Lettera aperta dell’Osservatorio della Libertà in Montagna e Alpinismo

Le nuove tendenze giuridiche per il giudizio in cause concernenti le attività in montagna.

Il 9 dicembre 2012, Simone Caselli, 39 anni di Modena, moriva sepolto sotto una valanga mentre sciava fuori pista sotto il monte Fraitève a Sauze d’Oulx. Con lui c’erano tre amici che miracolosamente si sono salvati ma per i quali, oggi, è stato chiesto il processo per omicidio colposo, oltre che per valanga colposa. Se il giudice per le indagini preliminari concorderà con la tesi dell’accusa del pubblico ministero Emanuela Pedrotta, per la prima volta gli accompagnatori scampati a un incidente in montagna saranno processati come responsabili della morte di una persona del gruppo rimastane invece vittima. È questa la nuova linea adottata dalla procura di Torino che per la prima volta in Italia trova applicazione in aula e che aggrava l’accusa per coloro che hanno contribuito con un comportamento irresponsabile a scatenare l’evento naturale della valanga.

Nell’incidente che è costato la vita a Simone Caselli, infatti, gli esperti incaricati di effettuare sopralluoghi e ricostruire la dinamica dell’incidente avevano accertato che erano stati proprio i quattro sciatori a provocare la caduta della massa di neve. Per episodi analoghi, in passato, erano stati celebrati processi ed emesse condanne ma solo per il reato di valanga colposa. Questa, invece, è la prima volta che viene contestato il reato di omicidio. Il pool di magistrati torinesi che si occupano di sicurezza, guidato dal procuratore Raffaele Guariniello, ha cambiato l’impostazione delle accuse proprio in seguito a quell’incidente, e da allora, anche negli episodi recenti, ha sempre impostato l’inchiesta partendo dall’accusa di omicidio colposo.

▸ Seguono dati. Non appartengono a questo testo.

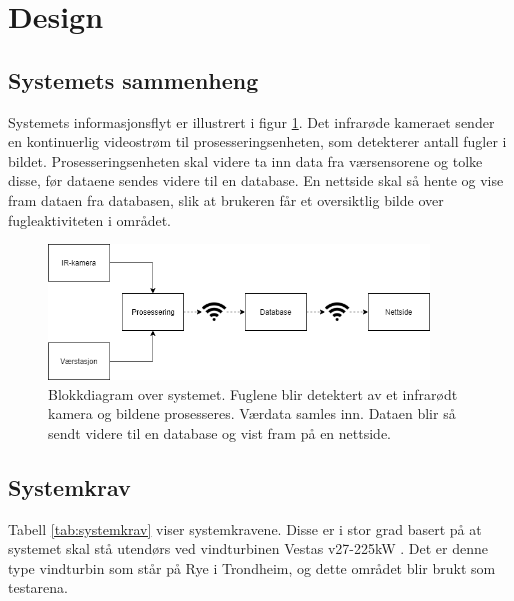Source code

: \section{Design}\label{sec:design}
\subsection{Systemets sammenheng}\label{sec:design:sammenheng}

Systemets informasjonsflyt er illustrert i figur \ref{fig:blokkDig}. 
Det infrarøde kameraet sender en kontinuerlig videostrøm til prosesseringsenheten, som detekterer antall fugler i bildet. 
Prosesseringsenheten skal videre ta inn data fra værsensorene og tolke disse, før dataene sendes videre til en database. 
En nettside skal så hente og vise fram dataen fra databasen, slik at brukeren får et oversiktlig bilde over fugleaktiviteten i området. 

\begin{figure}[H]
    \centering
    \includegraphics[width=0.9\textwidth]{design/designflytskjema.png}
    \caption{Blokkdiagram over systemet. Fuglene blir detektert av et infrarødt kamera og bildene prosesseres. Værdata samles inn. Dataen blir så sendt videre til en database og vist fram på en nettside.}
    \label{fig:blokkDig}
\end{figure}

\newpage
\subsection{Systemkrav}\label{sec:design:systemkrav}
Tabell \ref{tab:systemkrav} viser systemkravene. 
Disse er i stor grad basert på at systemet skal stå utendørs ved vindturbinen Vestas v27-225kW \cite{vindturbin}.
Det er denne type vindturbin som står på Rye i Trondheim, og dette området blir brukt som testarena.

Simone Caselli fu travolto da una massa di neve dal fronte di ottanta metri mentre scendeva con i tre amici, tutti dipendenti della Ferrari come lui, dal monte Fraitève, nel vallone del Rio Nero, a Sauze d’Oulx. Lui rimase sommerso da due metri di neve. Morì asfissiato. Anche due dei suoi compagni di discesa rimasero coinvolti nella valanga. Si salvarono solo perché ebbero la fortuna, seppur travolti, di rimanere sulla superficie della massa nevosa, con la testa fuori. Non molto lontano da lì, a Clavière, nel fine settimana prima di Capodanno, un ragazzo di 15 anni di Torino, Riccardo Capitanio, è morto in maniera simile mentre affrontava un fuori pista al Colletto Verde insieme al fidanzato della sorella di 25 anni. Il suo incidente è avvenuto in un periodo particolare, nove vittime in pochissimi giorni, tutte all’incirca con la stessa dinamica. Una valanga dal fronte di un centinaio di metri lo ha soffocato pochi centimetri sotto la neve ma con una violenza che non gli ha lasciato scampo. Anche il suo «compagno di avventura» è accusato di omicidio oltre che di valanga colposa.

Questi e altri casi sono in corso di giudizio, dunque la situazione richiede un immediato intervento di pubblica opinione su queste vicende giudiziarie, che ci minacciano assai da vicino.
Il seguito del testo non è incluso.